9) Use sharp needles!
Sharp needles and pins, and a well oiled machine. Take care of your machinery! A happy sewing machine makes a happy seamstress.
10) Everyone has lemons. Chalk it up to a learning curve and move on!
We all have projects that go sour. If it happens to you, worry not! We’re all in the same boat here. So throw it across the room, stamp on it, cry on it, bleed on it (kidding, I hope), and then keep on’ truckin’! It matters not, and don’t let that dress defeat you! If worse comes to worse, someone who finds that half finished dress at the thrift store will probably think they found gold. Sometimes we’ve all just got to cut our losses and move on! I bet you’ve learned something new during this project, so just go into the next with those things in mind.
There’s my top tips I can think of for now!

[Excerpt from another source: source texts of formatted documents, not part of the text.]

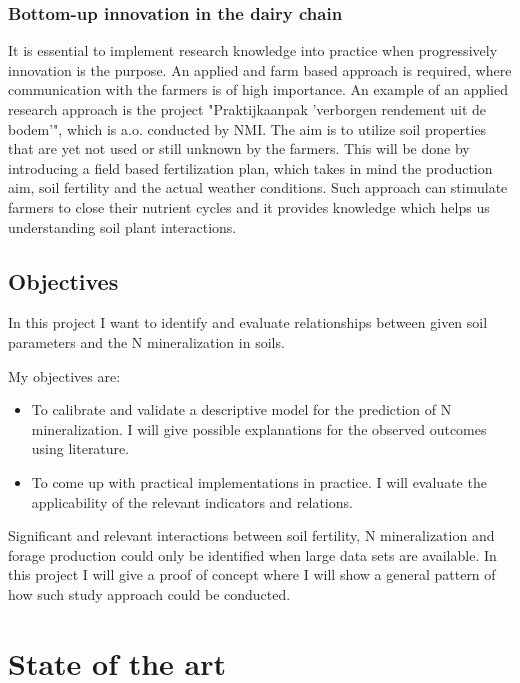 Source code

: \documentclass[10pt,twoside,dutch,english]{report}
\begin{document}
		\subsection{Bottom-up innovation in the dairy chain}
		 It is essential to implement research knowledge into practice when progressively innovation is the purpose. An applied and farm based approach is required, where communication with the farmers is of high importance. An example of an applied research approach is the project "Praktijkaanpak 'verborgen rendement uit de bodem'", which is a.o. conducted by NMI. The aim is to utilize soil properties that are yet not used or still unknown by the farmers. This will be done by introducing a field based fertilization plan, which takes in mind the production aim, soil fertility and the actual weather conditions. Such approach can stimulate farmers to close their nutrient cycles and it provides knowledge which helps us understanding soil plant interactions. 
		
	\section{Objectives}
			In this project I want to identify and evaluate relationships between given soil parameters and the N mineralization in soils.
			
			
			My objectives are:
			\begin{itemize}
				\item   To calibrate and validate a descriptive model for the prediction of N mineralization. I will give possible explanations for the observed outcomes using literature.
				\item	To come up with practical implementations in practice. I will evaluate the applicability of the relevant indicators and relations.
				
			\end{itemize}
			
			Significant and relevant interactions between soil fertility, N mineralization and forage production could only be identified when large data sets are available. In this project I will give a proof of concept where I will show a general pattern of how such study approach could be conducted. 
			

\chapter{State of the art} %
	\label{chap: state of the art}
\end{document}
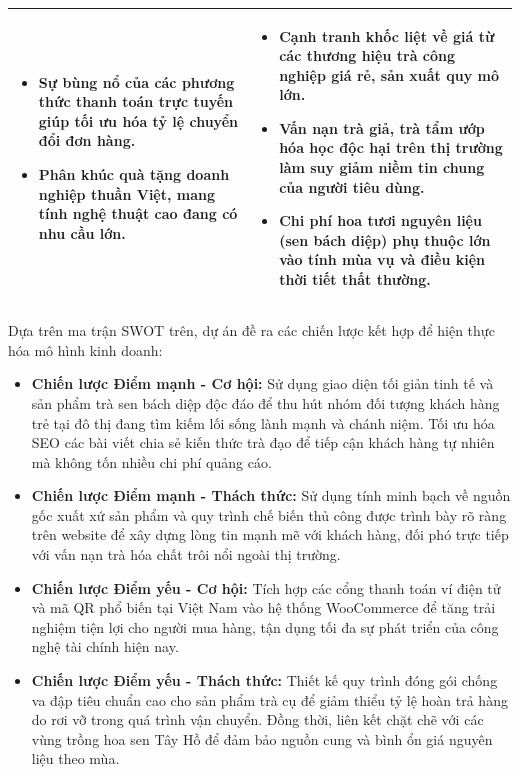 \begin{longtable}{p{7.5cm}p{7.5cm}}
\begin{itemize}
    \item Sự bùng nổ của các phương thức thanh toán trực tuyến giúp tối ưu hóa tỷ lệ chuyển đổi đơn hàng.
    \item Phân khúc quà tặng doanh nghiệp thuần Việt, mang tính nghệ thuật cao đang có nhu cầu lớn.
\end{itemize} & 
\begin{itemize}
    \item Cạnh tranh khốc liệt về giá từ các thương hiệu trà công nghiệp giá rẻ, sản xuất quy mô lớn.
    \item Vấn nạn trà giả, trà tẩm ướp hóa học độc hại trên thị trường làm suy giảm niềm tin chung của người tiêu dùng.
    \item Chi phí hoa tươi nguyên liệu (sen bách diệp) phụ thuộc lớn vào tính mùa vụ và điều kiện thời tiết thất thường.
\end{itemize} \\ \bottomrule
\end{longtable}

Dựa trên ma trận SWOT trên, dự án đề ra các chiến lược kết hợp để hiện thực hóa mô hình kinh doanh:
\begin{itemize}
    \item \textbf{Chiến lược Điểm mạnh - Cơ hội:} Sử dụng giao diện tối giản tinh tế và sản phẩm trà sen bách diệp độc đáo để thu hút nhóm đối tượng khách hàng trẻ tại đô thị đang tìm kiếm lối sống lành mạnh và chánh niệm. Tối ưu hóa SEO các bài viết chia sẻ kiến thức trà đạo để tiếp cận khách hàng tự nhiên mà không tốn nhiều chi phí quảng cáo.
    \item \textbf{Chiến lược Điểm mạnh - Thách thức:} Sử dụng tính minh bạch về nguồn gốc xuất xứ sản phẩm và quy trình chế biến thủ công được trình bày rõ ràng trên website để xây dựng lòng tin mạnh mẽ với khách hàng, đối phó trực tiếp với vấn nạn trà hóa chất trôi nổi ngoài thị trường.
    \item \textbf{Chiến lược Điểm yếu - Cơ hội:} Tích hợp các cổng thanh toán ví điện tử và mã QR phổ biến tại Việt Nam vào hệ thống WooCommerce để tăng trải nghiệm tiện lợi cho người mua hàng, tận dụng tối đa sự phát triển của công nghệ tài chính hiện nay.
    \item \textbf{Chiến lược Điểm yếu - Thách thức:} Thiết kế quy trình đóng gói chống va đập tiêu chuẩn cao cho sản phẩm trà cụ để giảm thiểu tỷ lệ hoàn trả hàng do rơi vỡ trong quá trình vận chuyển. Đồng thời, liên kết chặt chẽ với các vùng trồng hoa sen Tây Hồ để đảm bảo nguồn cung và bình ổn giá nguyên liệu theo mùa.
\end{itemize}

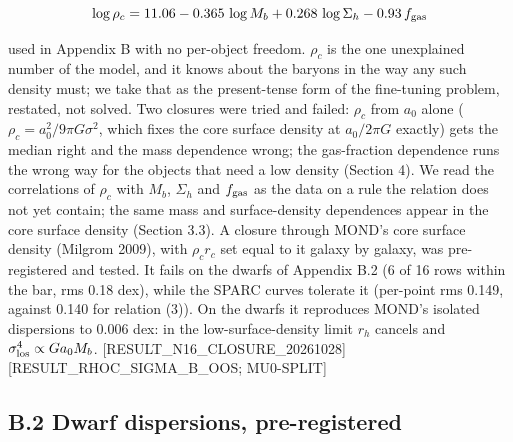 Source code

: \documentclass[
  10pt,
]{article}
\begin{document}
\begin{equation}
\log\rho_c = 11.06 - 0.365\,\log M_b + 0.268\,\log\Sigma_h - 0.93\,f_{\rm gas}
\end{equation}

used in Appendix B with no per-object freedom. $\rho_c$ is the one
unexplained number of the model, and it knows about the baryons in the way
any such density must; we take that as the present-tense form of the
fine-tuning problem, restated, not solved. Two closures were tried and
failed: $\rho_c$ from $a_0$ alone ($\rho_c=a_0^2/9\pi G\sigma^2$,
which fixes the core surface density at $a_0/2\pi G$ exactly) gets the
median right and the mass dependence wrong; the gas-fraction dependence
runs the wrong way for the objects that need a low density (Section 4).
We read the correlations of $\rho_c$ with $M_b$, $\Sigma_h$ and $f_{\rm gas}$ as the data on a rule the relation does not yet contain; the same mass and surface-density dependences appear in the core surface density (Section 3.3). A closure through MOND's core surface density (Milgrom 2009), with $\rho_c r_c$ set equal to it galaxy by galaxy, was pre-registered and tested. It fails on the dwarfs of Appendix B.2 (6 of 16 rows within the bar, rms 0.18 dex), while the SPARC curves tolerate it (per-point rms 0.149, against 0.140 for relation (3)). On the dwarfs it reproduces MOND's isolated dispersions to 0.006 dex: in the low-surface-density limit $r_h$ cancels and $\sigma_{\rm los}^4 \propto G a_0 M_b$. {[}RESULT\_N16\_CLOSURE\_20261028{]}
{[}RESULT\_RHOC\_SIGMA\_B\_OOS; MU0-SPLIT{]}

\subsection{B.2 Dwarf dispersions, pre-registered}
\end{document}
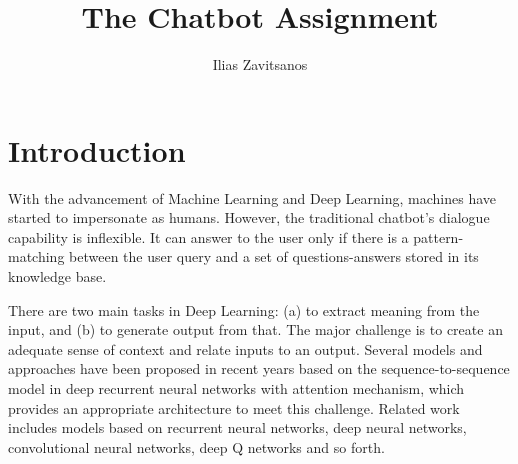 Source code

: \documentclass[10pt, twocolumn, a4paper]{article}
\begin{document}
\title{The Chatbot Assignment}
\author{Ilias Zavitsanos}
 
\maketitle 


\section{Introduction}
With the advancement of Machine Learning and Deep Learning, machines have started to impersonate as humans. However, the traditional chatbot’s dialogue capability is inflexible. It can answer to the user only if there is a pattern-matching between the user query and a set of questions-answers stored in its knowledge base. %

There are two main tasks in Deep Learning: (a) to extract meaning from the input, and (b) to generate output from that. The major challenge is to create an adequate sense of context and relate inputs to an output. Several models and approaches have been proposed in recent years based on the sequence-to-sequence model in deep recurrent neural networks with attention mechanism, which provides an appropriate architecture to meet this challenge. Related work includes models based on recurrent neural networks, deep neural networks, convolutional neural networks, deep Q networks and so forth.
\end{document}
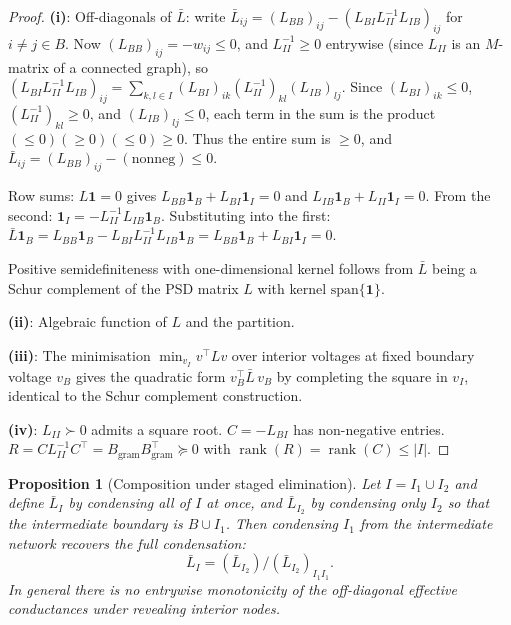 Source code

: \documentclass[11pt,a4paper]{article}
\numberwithin{equation}{section}
\DeclareMathOperator{\rank}{rank}
\theoremstyle{thmcompact}
\newtheorem{proposition}[theorem]{Proposition}
\theoremstyle{remark}
\begin{document}
\begin{proof}
\textbf{(i)}: Off-diagonals of $\bar{L}$: write $\bar{L}_{ij} = (L_{BB})_{ij} - (L_{BI}L_{II}^{-1}L_{IB})_{ij}$ for $i \neq j \in B$. Now $(L_{BB})_{ij} = -w_{ij} \leq 0$, and $L_{II}^{-1} \geq 0$ entrywise (since $L_{II}$ is an $M$-matrix of a connected graph), so $(L_{BI}L_{II}^{-1}L_{IB})_{ij} = \sum_{k,l \in I}(L_{BI})_{ik}(L_{II}^{-1})_{kl}(L_{IB})_{lj}$. Since $(L_{BI})_{ik} \leq 0$, $(L_{II}^{-1})_{kl} \geq 0$, and $(L_{IB})_{lj} \leq 0$, each term in the sum is the product $(\leq 0)(\geq 0)(\leq 0) \geq 0$. Thus the entire sum is $\geq 0$, and $\bar{L}_{ij} = (L_{BB})_{ij} - (\text{nonneg}) \leq 0$.

Row sums: $L\mathbf{1} = 0$ gives $L_{BB}\mathbf{1}_B + L_{BI}\mathbf{1}_I = 0$ and $L_{IB}\mathbf{1}_B + L_{II}\mathbf{1}_I = 0$. From the second: $\mathbf{1}_I = -L_{II}^{-1}L_{IB}\mathbf{1}_B$. Substituting into the first: $\bar{L}\mathbf{1}_B = L_{BB}\mathbf{1}_B - L_{BI}L_{II}^{-1}L_{IB}\mathbf{1}_B = L_{BB}\mathbf{1}_B + L_{BI}\mathbf{1}_I = 0$.

Positive semidefiniteness with one-dimensional kernel follows from $\bar{L}$ being a Schur complement of the PSD matrix $L$ with kernel $\mathrm{span}\{\mathbf{1}\}$.

\textbf{(ii)}: Algebraic function of $L$ and the partition.

\textbf{(iii)}: The minimisation $\min_{v_I} v^\top L v$ over interior voltages at fixed boundary voltage $v_B$ gives the quadratic form $v_B^\top \bar{L}\, v_B$ by completing the square in $v_I$, identical to the Schur complement construction.

\textbf{(iv)}: $L_{II} \succ 0$ admits a square root. $C = -L_{BI}$ has non-negative entries. $R = C L_{II}^{-1} C^\top = B_{\mathrm{gram}}B_{\mathrm{gram}}^\top \succeq 0$ with $\rank(R) = \rank(C) \leq |I|$.
\end{proof}

\begin{proposition}[Composition under staged elimination]\label{prop:bridge-F-refine}
Let $I = I_1 \cup I_2$ and define $\bar{L}_I$ by condensing all of $I$ at once, and $\bar{L}_{I_2}$ by condensing only $I_2$ so that the intermediate boundary is $B \cup I_1$. Then condensing $I_1$ from the intermediate network recovers the full condensation:
\begin{equation}\label{eq:F-compose}
\bar{L}_I = (\bar{L}_{I_2})/(\bar{L}_{I_2})_{I_1 I_1}.
\end{equation}
In general there is no entrywise monotonicity of the off-diagonal effective conductances under revealing interior nodes.
\end{proposition}
\end{document}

Just for kicks, I’m adding this video. I discovered it quite a number of years ago, and I swear, I learned more things I didn’t know about preparing for sewing through this than I did in fashion design school!
What can you add to my list that may be helpful for others?

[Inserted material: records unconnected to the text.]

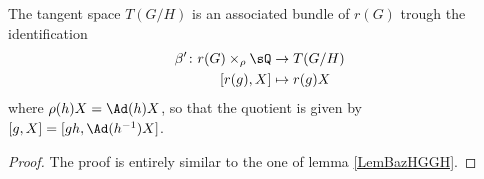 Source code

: \begin{lemma}
The tangent space $T(G/H)$ is an associated bundle of $r(G)$ trough the identification
\begin{equation}
\begin{aligned}
 \beta'\colon r(G)\times_{\rho}\sQ&\to T(G/H) \\ 
  [r(g),X]&\mapsto r(g)X 
\end{aligned}
\end{equation}
where $\rho(h)X=\Ad(h)X$, so that the quotient is given by $[g,X]=[gh,\Ad(h^{-1})X]$.
\end{lemma}

\begin{proof}
The proof is entirely similar to the one of lemma \ref{LemBazHGGH}.
\end{proof}
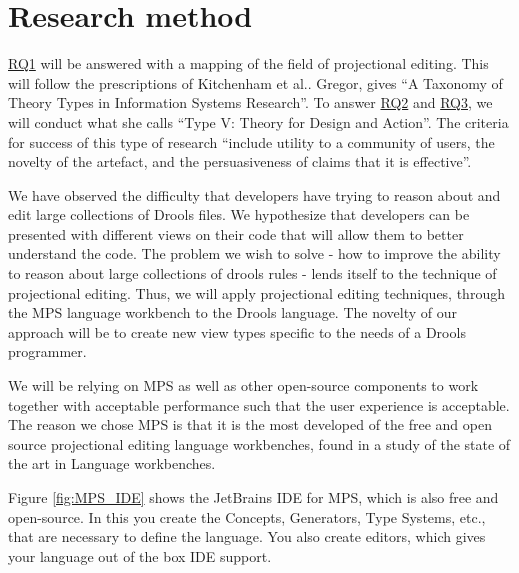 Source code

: \section{Research method} 

\hyperref[RQ1]{RQ1} will be answered with a mapping of the field of projectional editing. 
This will follow the prescriptions of Kitchenham et al.\cite{kitchenham2015evidence}.
Gregor\cite{gregor2006nature}, gives “A Taxonomy of Theory Types in Information Systems Research”. 
To answer \hyperref[RQ2]{RQ2} and \hyperref[RQ3]{RQ3}, we will conduct what she calls “Type V: Theory for Design and Action”. 
The criteria for success of this type of research “include utility to a community of users, the novelty of the artefact, and the persuasiveness of claims that it is effective”.

We have observed the difficulty that developers have trying to reason about and edit large collections of Drools files.
We hypothesize that developers can be presented with different views on their code that will allow them to better understand the code.
The problem we wish to solve - how to improve the ability to reason about large collections of drools rules - lends itself to the technique of projectional editing.
Thus, we will apply projectional editing techniques, through the MPS language workbench to the Drools language.
The novelty of our approach will be to create new view types specific to the needs of a Drools programmer.

We will be relying on MPS as well as other open-source components to work together with acceptable performance such that the user experience is acceptable.
The reason we chose MPS is that it is the most developed of the free and open source projectional editing language workbenches, found in a study of the state of the art in Language workbenches\cite{erdweg2013state}.

Figure \ref{fig:MPS_IDE} shows the JetBrains IDE for MPS, which is also free and open-source. 
In this you create the Concepts, Generators, Type Systems, etc., that are necessary to define the language.
You also create editors, which gives your language out of the box IDE support.

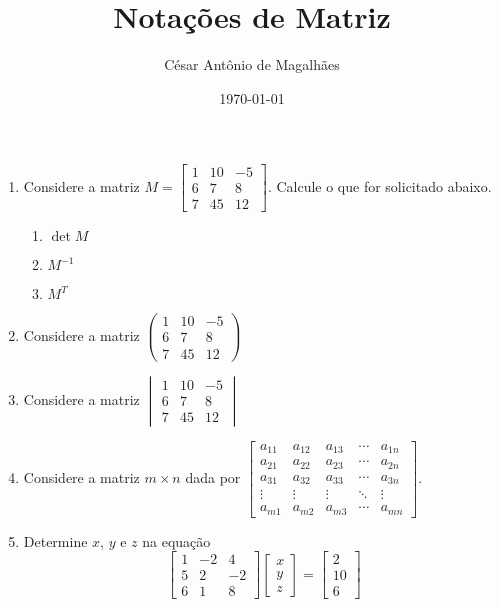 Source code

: \documentclass[12pt,a4paper]{article}
\title{Notações de Matriz}
\author{César Antônio de Magalhães}
\date{\today}
\begin{document}
	\begin{enumerate}
		\item Considere a matriz 
		$M = \begin{bmatrix}
			1 & 10 & -5 \\
			6 & 7 & 8 \\
			7 & 45 & 12
		\end{bmatrix}$. Calcule o que for solicitado abaixo.
		\begin{enumerate}
			\item $\det M$
			\item $M^{-1}$
			\item $M^T$
		\end{enumerate}
		\item Considere a matriz 
		$\begin{pmatrix}
			1 & 10 & -5 \\
			6 & 7 & 8 \\
			7 & 45 & 12
		\end{pmatrix}$
		\item Considere a matriz 
		$\begin{vmatrix}
			1 & 10 & -5 \\
			6 & 7 & 8 \\
			7 & 45 & 12
		\end{vmatrix}$
		\item Considere a matriz $m\times n$ dada por
		$\begin{bmatrix}
			a_{11} & a_{12} & a_{13} & \cdots & a_{1n} \\
			a_{21} & a_{22} & a_{23} & \cdots & a_{2n} \\
			a_{31} & a_{32} & a_{33} & \cdots & a_{3n} \\
			\vdots & \vdots & \vdots & \ddots & \vdots \\
			a_{m1} & a_{m2} & a_{m3} & \cdots & a_{mn}
		\end{bmatrix}$.
		\item Determine $x$, $y$ e $z$ na equação
		$$\begin{bmatrix}
			1 & -2 & 4 \\
			5 & 2 & -2 \\
			6 & 1 & 8
		\end{bmatrix}
		\begin{bmatrix}
			x \\ y \\ z
		\end{bmatrix} = 
		\begin{bmatrix}
			2 \\ 10 \\ 6
		\end{bmatrix}$$
	\end{enumerate}	
\end{document}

StephanieJune 18, 2013 at 5:18 pm (10 years ago)
I’d add that if you are getting super frustrated or start making lots of mistakes, take a break. If you’re frustrated, you’ll be too aggravated to do things properly and making lots of mistakes may be a sign that you’re too tired or just burnt out for the day. Sometimes I get a rush mentality when sewing even if I don’t have a deadline. Taking your time is important.

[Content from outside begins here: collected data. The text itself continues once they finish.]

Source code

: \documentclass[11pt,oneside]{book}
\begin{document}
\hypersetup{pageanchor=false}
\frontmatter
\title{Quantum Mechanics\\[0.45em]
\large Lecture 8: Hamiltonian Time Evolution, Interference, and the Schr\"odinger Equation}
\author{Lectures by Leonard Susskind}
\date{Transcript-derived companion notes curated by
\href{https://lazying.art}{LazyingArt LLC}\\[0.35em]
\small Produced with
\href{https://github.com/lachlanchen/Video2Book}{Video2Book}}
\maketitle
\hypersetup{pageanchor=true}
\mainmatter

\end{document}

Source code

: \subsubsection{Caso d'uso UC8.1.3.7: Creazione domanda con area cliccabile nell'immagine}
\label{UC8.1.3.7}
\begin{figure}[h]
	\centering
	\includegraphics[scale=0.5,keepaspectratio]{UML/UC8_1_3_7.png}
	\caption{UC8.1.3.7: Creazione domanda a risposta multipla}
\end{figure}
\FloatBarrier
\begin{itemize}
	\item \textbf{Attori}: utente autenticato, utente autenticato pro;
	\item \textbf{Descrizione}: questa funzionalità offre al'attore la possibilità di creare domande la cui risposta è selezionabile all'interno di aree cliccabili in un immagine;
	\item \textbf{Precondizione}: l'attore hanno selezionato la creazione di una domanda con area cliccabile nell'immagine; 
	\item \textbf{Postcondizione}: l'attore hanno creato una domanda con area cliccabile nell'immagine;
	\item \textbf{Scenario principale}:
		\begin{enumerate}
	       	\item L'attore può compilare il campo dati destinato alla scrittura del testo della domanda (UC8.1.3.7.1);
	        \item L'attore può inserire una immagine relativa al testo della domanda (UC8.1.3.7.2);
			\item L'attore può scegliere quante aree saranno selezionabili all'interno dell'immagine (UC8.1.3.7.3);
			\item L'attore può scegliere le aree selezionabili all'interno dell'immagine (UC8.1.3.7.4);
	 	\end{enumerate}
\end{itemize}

The plaid bustle dress at the end of the video looks just like one of the vintage patterns in your shop!
Laura MorriganJune 19, 2013 at 8:08 am (10 years ago)
That is so true! I definitely advocate breaks! Sometimes you just make mistake after mistake and carrying on just makes it worse!
Laura MorriganJune 19, 2013 at 8:07 am (10 years ago)
The first mock up garment I made, I had to cut and recut and retrace so many pieces, and unpick so many pieces, the real garment would have been a disaster and wasted some lovely fabric! Also when I had finished I realised the pattern itself did not meet my expectations and I want to make something else with the fabric probably, or work out a way to adapt the pattern some more! So yes, I am behind mock ups 100%! I have a roll of cheap fabric I found at a second hand store that I am using for all my mock ups.
I am starting another one soon! Very excited!
Also I am definitely going to be prewashing and drying fabrics! I don’t want to spend all that effort on a garment and end up with what happened to my old favourite dress, when I put it in the drier because it was winter and it wouldn’t dry on the line, and it shrunk.
DebbiJune 19, 2013 at 3:49 pm (10 years ago)
Thank you for these tips. I’m getting better with mockups, but I also do wearable muslins with inexpensive material and then I can work with that. I’m still learning with choosing fabric for the correct item and pattern, but that comes with practice, like you said. Loved the video. It actually did teach me a lot, thanks for sharing.
caitlinJuly 1, 2013 at 1:57 am (10 years ago)
This sounds like no fun at all but one thing I’ve *just* realised I need to do is to try to make every. single. step as close to perfect as possible. It’s easy to say “good enough” but the thing with sewing is that by the time you get to the end there have been many, many steps that build on each other. So if your fabric is a little off grain, you markings a bit inaccurate, your cutting and seams a tiny bit wonky, etc. then by the time you reach the end you’ve got yourself a hot mess. I’ve also realised that for me this is the key to making fewer UFOs, because I abandon something once enough imperfections have accumulated that it no longer matches the vision in my head that motivated me to sew the darn thing in the first place! I have been putting this into practice on the weekend, making welts for a coat THREE times before I getting them 98% right and attching them!